------ SUPPLIED RECORDS
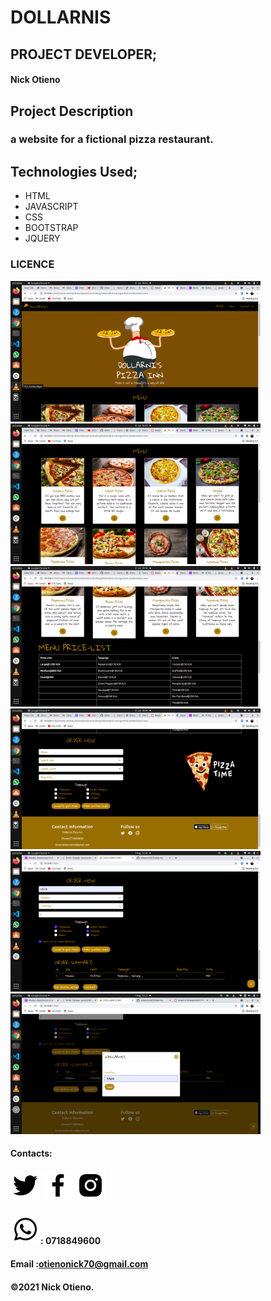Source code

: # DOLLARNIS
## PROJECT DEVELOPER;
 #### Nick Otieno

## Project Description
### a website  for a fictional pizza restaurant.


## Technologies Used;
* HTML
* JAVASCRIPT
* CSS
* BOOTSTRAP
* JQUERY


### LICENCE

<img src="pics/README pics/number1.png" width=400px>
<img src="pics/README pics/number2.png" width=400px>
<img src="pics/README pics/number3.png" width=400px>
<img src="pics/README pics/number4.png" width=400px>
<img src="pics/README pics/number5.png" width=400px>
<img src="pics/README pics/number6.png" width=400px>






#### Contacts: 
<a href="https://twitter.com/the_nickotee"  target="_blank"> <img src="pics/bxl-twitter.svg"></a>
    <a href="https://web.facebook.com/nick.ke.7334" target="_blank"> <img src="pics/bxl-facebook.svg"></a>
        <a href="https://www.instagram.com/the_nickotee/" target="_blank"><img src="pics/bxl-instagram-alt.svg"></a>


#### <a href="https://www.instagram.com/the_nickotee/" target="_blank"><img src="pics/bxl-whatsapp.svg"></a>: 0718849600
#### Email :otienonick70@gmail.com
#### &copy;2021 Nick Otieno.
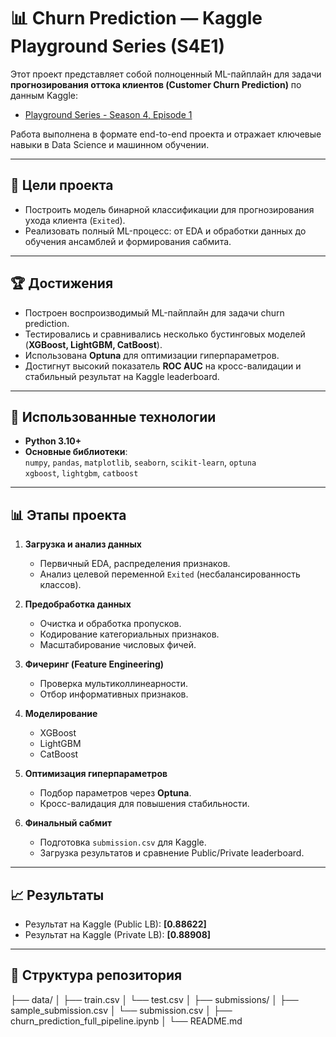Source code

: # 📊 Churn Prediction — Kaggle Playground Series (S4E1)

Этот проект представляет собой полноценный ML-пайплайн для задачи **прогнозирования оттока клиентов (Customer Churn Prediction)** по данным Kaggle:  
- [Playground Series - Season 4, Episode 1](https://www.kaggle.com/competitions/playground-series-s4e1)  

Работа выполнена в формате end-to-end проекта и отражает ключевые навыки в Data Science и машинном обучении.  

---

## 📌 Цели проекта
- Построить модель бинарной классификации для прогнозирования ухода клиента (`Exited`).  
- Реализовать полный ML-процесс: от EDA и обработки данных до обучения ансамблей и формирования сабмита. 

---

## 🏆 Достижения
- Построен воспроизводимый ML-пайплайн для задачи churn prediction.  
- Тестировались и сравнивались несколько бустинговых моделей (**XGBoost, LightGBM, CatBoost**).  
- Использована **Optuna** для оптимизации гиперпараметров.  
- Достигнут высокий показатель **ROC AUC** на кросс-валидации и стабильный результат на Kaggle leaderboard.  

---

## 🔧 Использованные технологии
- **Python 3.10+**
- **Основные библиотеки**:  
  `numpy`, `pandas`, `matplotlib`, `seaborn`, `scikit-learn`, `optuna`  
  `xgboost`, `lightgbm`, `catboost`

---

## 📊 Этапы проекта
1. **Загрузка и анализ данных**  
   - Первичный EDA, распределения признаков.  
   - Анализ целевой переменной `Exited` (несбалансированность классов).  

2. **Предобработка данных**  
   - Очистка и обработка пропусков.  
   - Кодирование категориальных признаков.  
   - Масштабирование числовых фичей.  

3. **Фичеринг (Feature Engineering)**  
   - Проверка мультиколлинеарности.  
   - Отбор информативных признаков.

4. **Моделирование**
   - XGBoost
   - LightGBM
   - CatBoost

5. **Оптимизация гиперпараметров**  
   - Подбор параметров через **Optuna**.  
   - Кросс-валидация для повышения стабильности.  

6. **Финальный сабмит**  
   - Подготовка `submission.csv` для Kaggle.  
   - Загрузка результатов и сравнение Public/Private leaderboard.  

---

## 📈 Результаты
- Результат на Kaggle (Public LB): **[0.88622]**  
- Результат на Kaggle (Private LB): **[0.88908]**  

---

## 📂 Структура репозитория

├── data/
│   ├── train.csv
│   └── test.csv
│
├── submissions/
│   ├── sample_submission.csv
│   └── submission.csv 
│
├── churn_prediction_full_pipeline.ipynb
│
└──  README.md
------------
◆ **WHAT YOU ARE ASKED TO DO**
Please, without any pictures, write out exactly the lines of the listing from its first line through the line that holds "- [Playground Series", ends included, and nothing beyond them.

◆ **ANSWER BELOW**
Source code

: # DOLLARNIS
## PROJECT DEVELOPER;
 #### Nick Otieno

## Project Description
### a website  for a fictional pizza restaurant.


## Technologies Used;
* HTML
* JAVASCRIPT
* CSS
* BOOTSTRAP
* JQUERY


### LICENCE

<img src="pics/README pics/number1.png" width=400px>
<img src="pics/README pics/number2.png" width=400px>
<img src="pics/README pics/number3.png" width=400px>
<img src="pics/README pics/number4.png" width=400px>
<img src="pics/README pics/number5.png" width=400px>
<img src="pics/README pics/number6.png" width=400px>






#### Contacts: 
<a href="https://twitter.com/the_nickotee"  target="_blank"> <img src="pics/bxl-twitter.svg"></a>
    <a href="https://web.facebook.com/nick.ke.7334" target="_blank"> <img src="pics/bxl-facebook.svg"></a>
        <a href="https://www.instagram.com/the_nickotee/" target="_blank"><img src="pics/bxl-instagram-alt.svg"></a>


#### <a href="https://www.instagram.com/the_nickotee/" target="_blank"><img src="pics/bxl-whatsapp.svg"></a>: 0718849600
#### Email :otienonick70@gmail.com
#### &copy;2021 Nick Otieno.
Source code

: # 📊 Churn Prediction — Kaggle Playground Series (S4E1)

Этот проект представляет собой полноценный ML-пайплайн для задачи **прогнозирования оттока клиентов (Customer Churn Prediction)** по данным Kaggle:  
- [Playground Series - Season 4, Episode 1](https://www.kaggle.com/competitions/playground-series-s4e1)  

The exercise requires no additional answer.